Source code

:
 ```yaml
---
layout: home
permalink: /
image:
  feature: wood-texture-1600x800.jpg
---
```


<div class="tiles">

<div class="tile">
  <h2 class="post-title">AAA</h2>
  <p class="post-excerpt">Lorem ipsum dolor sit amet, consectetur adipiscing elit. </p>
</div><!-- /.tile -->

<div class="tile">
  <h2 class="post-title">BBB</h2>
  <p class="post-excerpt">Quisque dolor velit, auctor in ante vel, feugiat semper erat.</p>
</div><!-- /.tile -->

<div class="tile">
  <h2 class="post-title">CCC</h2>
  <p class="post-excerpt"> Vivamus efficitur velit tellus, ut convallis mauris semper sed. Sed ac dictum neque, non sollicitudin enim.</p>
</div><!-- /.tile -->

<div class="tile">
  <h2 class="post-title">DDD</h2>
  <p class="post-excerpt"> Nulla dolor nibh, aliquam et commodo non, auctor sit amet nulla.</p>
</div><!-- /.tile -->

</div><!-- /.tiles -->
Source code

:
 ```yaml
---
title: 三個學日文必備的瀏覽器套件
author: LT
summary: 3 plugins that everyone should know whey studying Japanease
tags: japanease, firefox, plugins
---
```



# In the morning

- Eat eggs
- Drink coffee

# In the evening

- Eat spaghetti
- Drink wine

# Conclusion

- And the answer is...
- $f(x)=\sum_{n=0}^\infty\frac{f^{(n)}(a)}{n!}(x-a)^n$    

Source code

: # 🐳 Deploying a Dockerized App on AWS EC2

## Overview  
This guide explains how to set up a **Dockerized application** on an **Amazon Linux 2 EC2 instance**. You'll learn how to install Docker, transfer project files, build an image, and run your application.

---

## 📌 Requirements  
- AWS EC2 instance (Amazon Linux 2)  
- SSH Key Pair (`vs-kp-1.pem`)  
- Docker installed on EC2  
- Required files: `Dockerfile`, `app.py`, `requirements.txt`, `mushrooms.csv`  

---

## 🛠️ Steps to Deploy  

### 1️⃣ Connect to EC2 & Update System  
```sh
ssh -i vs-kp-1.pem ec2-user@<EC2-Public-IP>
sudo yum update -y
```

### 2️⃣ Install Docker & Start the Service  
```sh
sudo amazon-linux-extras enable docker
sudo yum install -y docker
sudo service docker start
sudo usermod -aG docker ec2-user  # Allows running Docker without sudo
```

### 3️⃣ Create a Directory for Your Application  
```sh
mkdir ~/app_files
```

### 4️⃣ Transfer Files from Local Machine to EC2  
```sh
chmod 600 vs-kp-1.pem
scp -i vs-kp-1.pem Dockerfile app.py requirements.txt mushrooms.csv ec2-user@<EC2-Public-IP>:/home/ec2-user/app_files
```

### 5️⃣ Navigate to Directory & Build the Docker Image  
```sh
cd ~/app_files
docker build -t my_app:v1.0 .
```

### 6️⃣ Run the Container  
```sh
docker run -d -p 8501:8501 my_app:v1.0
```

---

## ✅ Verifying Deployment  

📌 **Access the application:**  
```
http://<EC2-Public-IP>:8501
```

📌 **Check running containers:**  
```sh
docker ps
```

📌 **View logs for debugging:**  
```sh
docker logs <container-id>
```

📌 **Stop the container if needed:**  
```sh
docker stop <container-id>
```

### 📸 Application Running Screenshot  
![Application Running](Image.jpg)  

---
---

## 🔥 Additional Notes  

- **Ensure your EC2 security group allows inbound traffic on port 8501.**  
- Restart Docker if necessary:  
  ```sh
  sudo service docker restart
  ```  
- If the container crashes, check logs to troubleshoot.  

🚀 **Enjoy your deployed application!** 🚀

====

How to complete this task:
Each entry must be reproduced verbatim.

Your response:
Source code

:
 ```yaml
---
layout: home
permalink: /
image:
  feature: wood-texture-1600x800.jpg
---
```


<div class="tiles">

<div class="tile">
  <h2 class="post-title">AAA</h2>
  <p class="post-excerpt">Lorem ipsum dolor sit amet, consectetur adipiscing elit. </p>
</div><!-- /.tile -->

<div class="tile">
  <h2 class="post-title">BBB</h2>
  <p class="post-excerpt">Quisque dolor velit, auctor in ante vel, feugiat semper erat.</p>
</div><!-- /.tile -->

<div class="tile">
  <h2 class="post-title">CCC</h2>
  <p class="post-excerpt"> Vivamus efficitur velit tellus, ut convallis mauris semper sed. Sed ac dictum neque, non sollicitudin enim.</p>
</div><!-- /.tile -->

<div class="tile">
  <h2 class="post-title">DDD</h2>
  <p class="post-excerpt"> Nulla dolor nibh, aliquam et commodo non, auctor sit amet nulla.</p>
</div><!-- /.tile -->

</div><!-- /.tiles -->
Source code

:
 ```yaml
---
title: 三個學日文必備的瀏覽器套件
author: LT
summary: 3 plugins that everyone should know whey studying Japanease
tags: japanease, firefox, plugins
---
```



# In the morning

- Eat eggs
- Drink coffee

# In the evening

- Eat spaghetti
- Drink wine

# Conclusion

- And the answer is...
- $f(x)=\sum_{n=0}^\infty\frac{f^{(n)}(a)}{n!}(x-a)^n$    

Source code

: # 🐳 Deploying a Dockerized App on AWS EC2

## Overview  
This guide explains how to set up a **Dockerized application** on an **Amazon Linux 2 EC2 instance**. You'll learn how to install Docker, transfer project files, build an image, and run your application.

---

## 📌 Requirements  
- AWS EC2 instance (Amazon Linux 2)  
- SSH Key Pair (`vs-kp-1.pem`)  
- Docker installed on EC2  
- Required files: `Dockerfile`, `app.py`, `requirements.txt`, `mushrooms.csv`  

---

## 🛠️ Steps to Deploy  

### 1️⃣ Connect to EC2 & Update System  
```sh
ssh -i vs-kp-1.pem ec2-user@<EC2-Public-IP>
sudo yum update -y
```

### 2️⃣ Install Docker & Start the Service  
```sh
sudo amazon-linux-extras enable docker
sudo yum install -y docker
sudo service docker start
sudo usermod -aG docker ec2-user  # Allows running Docker without sudo
```

### 3️⃣ Create a Directory for Your Application  
```sh
mkdir ~/app_files
```

### 4️⃣ Transfer Files from Local Machine to EC2  
```sh
chmod 600 vs-kp-1.pem
scp -i vs-kp-1.pem Dockerfile app.py requirements.txt mushrooms.csv ec2-user@<EC2-Public-IP>:/home/ec2-user/app_files
```

### 5️⃣ Navigate to Directory & Build the Docker Image  
```sh
cd ~/app_files
docker build -t my_app:v1.0 .
```

### 6️⃣ Run the Container  
```sh
docker run -d -p 8501:8501 my_app:v1.0
```

---

## ✅ Verifying Deployment  

📌 **Access the application:**  
```
http://<EC2-Public-IP>:8501
```

📌 **Check running containers:**  
```sh
docker ps
```

📌 **View logs for debugging:**  
```sh
docker logs <container-id>
```

📌 **Stop the container if needed:**  
```sh
docker stop <container-id>
```

### 📸 Application Running Screenshot  
![Application Running](Image.jpg)  

---
---

## 🔥 Additional Notes  

- **Ensure your EC2 security group allows inbound traffic on port 8501.**  
- Restart Docker if necessary:  
  ```sh
  sudo service docker restart
  ```  
- If the container crashes, check logs to troubleshoot.  

🚀 **Enjoy your deployed application!** 🚀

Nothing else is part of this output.